A20. The new law may have a negative impact on participation levels in group short-term or long-term disability benefits. Employees may see the new law as providing sufficient protection and be unwilling to pay premiums for both the state program and the disability insurance.
PERA employers will apply the existing rules for short-term disability and long-term disability. Learn more in the PERA Employer Manual, Chapter 5, page 5-12 (pdf)
Q21. What if we allow the employee to supplement the benefit by taking paid leave in addition to the leave under this program; can the employee exceed their normal wages?
A21. The law specifically prohibits a situation where a supplemental benefit payment combined with any leave benefit under this program exceeds the regular wage or salary of the employee.
Q22. What should our city do to prepare for this new law, now and over the next two years?

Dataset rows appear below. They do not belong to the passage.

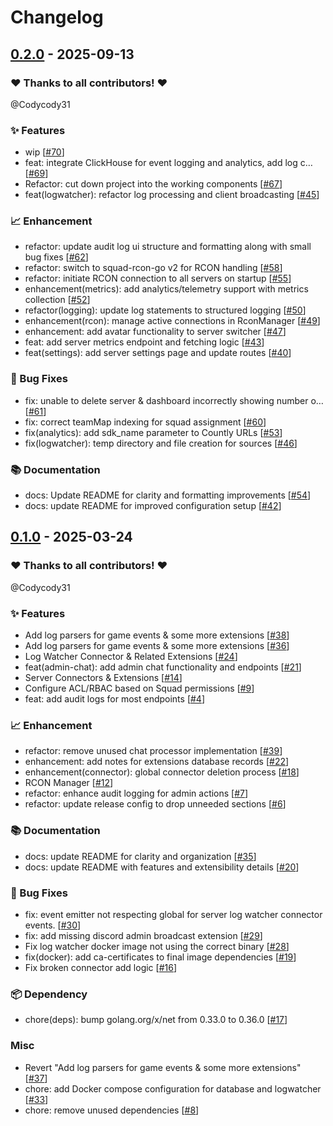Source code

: # Changelog

## [0.2.0](https://github.com/Codycody31/squad-aegis/releases/tag/0.2.0) - 2025-09-13

### ❤️ Thanks to all contributors! ❤️

@Codycody31

### ✨ Features

- wip [[#70](https://github.com/Codycody31/squad-aegis/pull/70)]
- feat: integrate ClickHouse for event logging and analytics, add log c… [[#69](https://github.com/Codycody31/squad-aegis/pull/69)]
- Refactor: cut down project into the working components [[#67](https://github.com/Codycody31/squad-aegis/pull/67)]
- feat(logwatcher): refactor log processing and client broadcasting [[#45](https://github.com/Codycody31/squad-aegis/pull/45)]

### 📈 Enhancement

- refactor: update audit log ui structure and formatting along with small bug fixes [[#62](https://github.com/Codycody31/squad-aegis/pull/62)]
- refactor: switch to squad-rcon-go v2 for RCON handling [[#58](https://github.com/Codycody31/squad-aegis/pull/58)]
- refactor: initiate RCON connection to all servers on startup [[#55](https://github.com/Codycody31/squad-aegis/pull/55)]
- enhancement(metrics): add analytics/telemetry support with metrics collection [[#52](https://github.com/Codycody31/squad-aegis/pull/52)]
- refactor(logging): update log statements to structured logging [[#50](https://github.com/Codycody31/squad-aegis/pull/50)]
- enhancement(rcon): manage active connections in RconManager [[#49](https://github.com/Codycody31/squad-aegis/pull/49)]
- enhancement: add avatar functionality to server switcher [[#47](https://github.com/Codycody31/squad-aegis/pull/47)]
- feat: add server metrics endpoint and fetching logic [[#43](https://github.com/Codycody31/squad-aegis/pull/43)]
- feat(settings): add server settings page and update routes [[#40](https://github.com/Codycody31/squad-aegis/pull/40)]

### 🐛 Bug Fixes

- fix: unable to delete server & dashboard incorrectly showing number o… [[#61](https://github.com/Codycody31/squad-aegis/pull/61)]
- fix: correct teamMap indexing for squad assignment [[#60](https://github.com/Codycody31/squad-aegis/pull/60)]
- fix(analytics): add sdk_name parameter to Countly URLs [[#53](https://github.com/Codycody31/squad-aegis/pull/53)]
- fix(logwatcher): temp directory and file creation for sources [[#46](https://github.com/Codycody31/squad-aegis/pull/46)]

### 📚 Documentation

- docs: Update README for clarity and formatting improvements [[#54](https://github.com/Codycody31/squad-aegis/pull/54)]
- docs: update README for improved configuration setup [[#42](https://github.com/Codycody31/squad-aegis/pull/42)]

## [0.1.0](https://github.com/Codycody31/squad-aegis/releases/tag/0.1.0) - 2025-03-24

### ❤️ Thanks to all contributors! ❤️

@Codycody31

### ✨ Features

- Add log parsers for game events & some more extensions [[#38](https://github.com/Codycody31/squad-aegis/pull/38)]
- Add log parsers for game events & some more extensions [[#36](https://github.com/Codycody31/squad-aegis/pull/36)]
- Log Watcher Connector & Related Extensions [[#24](https://github.com/Codycody31/squad-aegis/pull/24)]
- feat(admin-chat): add admin chat functionality and endpoints [[#21](https://github.com/Codycody31/squad-aegis/pull/21)]
- Server Connectors & Extensions [[#14](https://github.com/Codycody31/squad-aegis/pull/14)]
- Configure ACL/RBAC based on Squad permissions [[#9](https://github.com/Codycody31/squad-aegis/pull/9)]
- feat: add audit logs for most endpoints [[#4](https://github.com/Codycody31/squad-aegis/pull/4)]

### 📈 Enhancement

- refactor: remove unused chat processor implementation [[#39](https://github.com/Codycody31/squad-aegis/pull/39)]
- enhancement: add notes for extensions database records [[#22](https://github.com/Codycody31/squad-aegis/pull/22)]
- enhancement(connector): global connector deletion process [[#18](https://github.com/Codycody31/squad-aegis/pull/18)]
- RCON Manager [[#12](https://github.com/Codycody31/squad-aegis/pull/12)]
- refactor: enhance audit logging for admin actions [[#7](https://github.com/Codycody31/squad-aegis/pull/7)]
- refactor: update release config to drop unneeded sections [[#6](https://github.com/Codycody31/squad-aegis/pull/6)]

### 📚 Documentation

- docs: update README for clarity and organization [[#35](https://github.com/Codycody31/squad-aegis/pull/35)]
- docs: update README with features and extensibility details [[#20](https://github.com/Codycody31/squad-aegis/pull/20)]

### 🐛 Bug Fixes

- fix: event emitter not respecting global for server log watcher connector events. [[#30](https://github.com/Codycody31/squad-aegis/pull/30)]
- fix: add missing discord admin broadcast extension [[#29](https://github.com/Codycody31/squad-aegis/pull/29)]
- Fix log watcher docker image not using the correct binary [[#28](https://github.com/Codycody31/squad-aegis/pull/28)]
- fix(docker): add ca-certificates to final image dependencies [[#19](https://github.com/Codycody31/squad-aegis/pull/19)]
- Fix broken connector add logic [[#16](https://github.com/Codycody31/squad-aegis/pull/16)]

### 📦️ Dependency

- chore(deps): bump golang.org/x/net from 0.33.0 to 0.36.0 [[#17](https://github.com/Codycody31/squad-aegis/pull/17)]

### Misc

- Revert "Add log parsers for game events & some more extensions" [[#37](https://github.com/Codycody31/squad-aegis/pull/37)]
- chore: add Docker compose configuration for database and logwatcher [[#33](https://github.com/Codycody31/squad-aegis/pull/33)]
- chore: remove unused dependencies [[#8](https://github.com/Codycody31/squad-aegis/pull/8)]
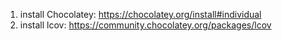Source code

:1. install Chocolatey: https://chocolatey.org/install#individual
2. install lcov: https://community.chocolatey.org/packages/lcov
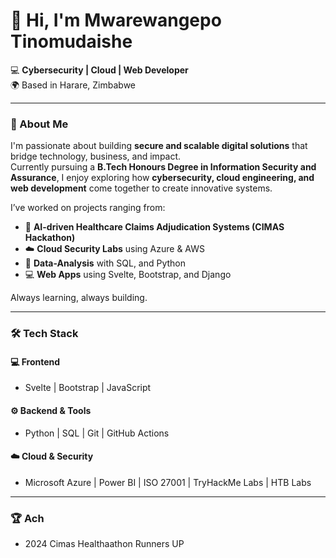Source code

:# 👋 Hi, I'm Mwarewangepo Tinomudaishe  

💻 **Cybersecurity  | Cloud | Web Developer**  
🌍 Based in Harare, Zimbabwe  

---

### 🚀 About Me  

I'm passionate about building **secure and scalable digital solutions** that bridge technology, business, and impact.  
Currently pursuing a **B.Tech Honours Degree in Information Security and Assurance**, I enjoy exploring how **cybersecurity, cloud engineering, and web development** come together to create innovative systems.  

I’ve worked on projects ranging from:  
- 🔐 **AI-driven Healthcare Claims Adjudication Systems (CIMAS Hackathon)**  
- ☁️ **Cloud Security Labs** using Azure & AWS  
- 🧠 **Data-Analysis** with SQL, and Python  
- 💻 **Web Apps** using Svelte, Bootstrap, and Django  

Always learning, always building.  

---

### 🛠️ Tech Stack  

#### 💻 Frontend
- Svelte | Bootstrap | JavaScript  

#### ⚙️ Backend & Tools
- Python | SQL | Git | GitHub Actions  

#### ☁️ Cloud & Security
- Microsoft Azure | Power BI | ISO 27001 | TryHackMe Labs  | HTB Labs 

---

### 🏆 Ach

- 2024 Cimas Healthaathon Runners UP
  
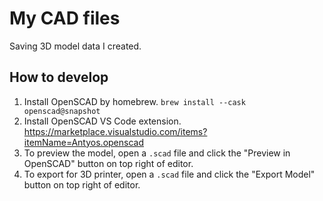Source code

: # My CAD files

Saving 3D model data I created.

## How to develop

1. Install OpenSCAD by homebrew. `brew install --cask openscad@snapshot`
2. Install OpenSCAD VS Code extension. https://marketplace.visualstudio.com/items?itemName=Antyos.openscad
3. To preview the model, open a `.scad` file and click the "Preview in OpenSCAD" button on top right of editor.
4. To export for 3D printer, open a `.scad` file and click the "Export Model" button on top right of editor.
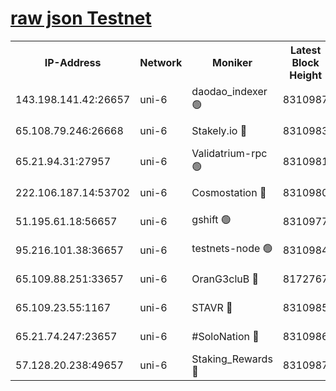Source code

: [raw json Testnet](https://rpc-check.junot.stavr.tech/junot/rpc-junot-result.json)
=


<table><tr><th>IP-Address</th><th>Network</th><th>Moniker</th><th>Latest Block Height</th><th>Earliest Block Height</th><th>Catching Up</th><th>Tx Index</th><th>Voting Power</th><th>Scan Time</th></tr><tr><td>143.198.141.42:26657</td><td>uni-6</td><td>daodao_indexer 🟢</td><td>8310987</td><td>1</td><td>False</td><td>off</td><td>0</td><td>2024-02-25T10:23:43.164608413UTC</td></tr><tr><td>65.108.79.246:26668</td><td>uni-6</td><td>Stakely.io 🔴</td><td>8310983</td><td>1570872</td><td>False</td><td>on</td><td>11</td><td>2024-02-25T10:23:32.994333189UTC</td></tr><tr><td>65.21.94.31:27957</td><td>uni-6</td><td>Validatrium-rpc 🟢</td><td>8310981</td><td>2943363</td><td>False</td><td>on</td><td>0</td><td>2024-02-25T10:23:28.550597685UTC</td></tr><tr><td>222.106.187.14:53702</td><td>uni-6</td><td>Cosmostation 🔴</td><td>8310980</td><td>7473037</td><td>False</td><td>on</td><td>109003</td><td>2024-02-25T10:23:26.074776834UTC</td></tr><tr><td>51.195.61.18:56657</td><td>uni-6</td><td>gshift 🟢</td><td>8310977</td><td>7691417</td><td>False</td><td>on</td><td>0</td><td>2024-02-25T10:23:14.480272844UTC</td></tr><tr><td>95.216.101.38:36657</td><td>uni-6</td><td>testnets-node 🟢</td><td>8310984</td><td>8116304</td><td>False</td><td>on</td><td>0</td><td>2024-02-25T10:23:35.445810042UTC</td></tr><tr><td>65.109.88.251:33657</td><td>uni-6</td><td>OranG3cluB 🔴</td><td>8172767</td><td>8146563</td><td>False</td><td>on</td><td>11</td><td>2024-02-25T10:23:47.898706105UTC</td></tr><tr><td>65.109.23.55:1167</td><td>uni-6</td><td>STAVR 🔴</td><td>8310985</td><td>8207211</td><td>False</td><td>off</td><td>6054</td><td>2024-02-25T10:23:39.857587540UTC</td></tr><tr><td>65.21.74.247:23657</td><td>uni-6</td><td>#SoloNation 🔴</td><td>8310986</td><td>8237483</td><td>False</td><td>on</td><td>112</td><td>2024-02-25T10:23:42.280487812UTC</td></tr><tr><td>57.128.20.238:49657</td><td>uni-6</td><td>Staking_Rewards 🔴</td><td>8310987</td><td>8297813</td><td>False</td><td>on</td><td>1008</td><td>2024-02-25T10:23:43.451672594UTC</td></tr></table>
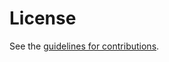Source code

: # License

See the
[guidelines for contributions](https://github.com/martinthomson/webtransport-hwtq/blob/main/CONTRIBUTING.md).
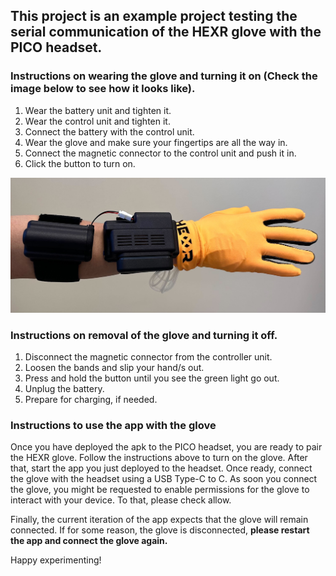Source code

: ## This project is an example project testing the serial communication of the HEXR glove with the PICO headset.

### Instructions on wearing the glove and turning it on (Check the image below to see how it looks like).

1. Wear the battery unit and tighten it.
2. Wear the control unit and tighten it.
3. Connect the battery with the control unit.
4. Wear the glove and make sure your fingertips are all the way in.
5. Connect the magnetic connector to the control unit and push it in.
6. Click the button to turn on.

![Wearing HEXR Glove](IMG_9525.jpg)


### Instructions on removal of the glove and turning it off.

1. Disconnect the magnetic connector from the controller unit.
2. Loosen the bands and slip your hand/s out.
3. Press and hold the button until you see the green light go out.
3. Unplug the battery.
4. Prepare for charging, if needed.

### Instructions to use the app with the glove

Once you have deployed the apk to the PICO headset, you are ready to pair the HEXR glove. Follow the instructions above
to turn on the glove. After that, start the app you just deployed to the headset. Once ready, connect the glove with 
the headset using a USB Type-C to C. As soon you connect the glove, you might be requested to enable permissions for the 
glove to interact with your device. To that, please check allow.

Finally, the current iteration of the app expects that the glove will remain connected. If for some reason, the glove is 
disconnected, **please restart the app and connect the glove again.**



Happy experimenting!
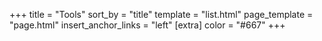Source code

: +++
title = "Tools"
sort_by = "title"
template = "list.html"
page_template = "page.html"
insert_anchor_links = "left"
[extra]
color = "#667"
+++
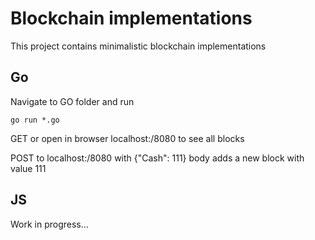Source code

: # Blockchain implementations
This project contains minimalistic blockchain implementations

## Go
Navigate to GO folder and run 
  
    go run *.go
    
GET or open in browser localhost:/8080 to see all blocks

POST to localhost:/8080 with {"Cash": 111} body adds a new block with value 111

## JS
Work in progress...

A22. Action areas cities may want to begin considering in preparation for the new law include:
- Budget impact in fiscal year 2025.
- Bargaining with unions with multiple year contracts, especially if the city wishes to establish a private plan or come to agreement on how to handle other aspects of the law.
- Check with the city’s long-term and short-term disability insurance providers on the likely impact of the law.
- Begin working on personnel policy updates for nonunion employees regarding paid leave policies and other aspects of this program.
- Consult with providers and prepare payroll and other computer systems for any additional tracking required to report to DEED under the new law.
Prepare to implement wage theft notification requirement changes, effective Jan. 1, 2026, by beginning to follow the new requirements added for keeping statements for three years and preparing to include payroll systems for reporting premium employee deductions and contributions by the employer on wage statements.
Q23. Will the state paid leave/wages that employees receive under the new family and medical leave state program administered by DEED be subject to PERA withholding?
A23: Per PERA, state paid family and medical leave program payments are not eligible salary for PERA contributions or service credit. Further, employer-paid leave, including sick and vacation, used to supplement paid family and medical leave is not eligible salary for PERA contributions unless the employee is on medical leave and the employer-paid leave represents at least 50% of the average earnings that would have been received if the person was not on leave. PERA members may purchase salary and service credit lost during a period of authorized leave. Keep in mind, cities are required to complete an annual leave report listing authorized leaves taken during the prior year that resulted in any unpaid time.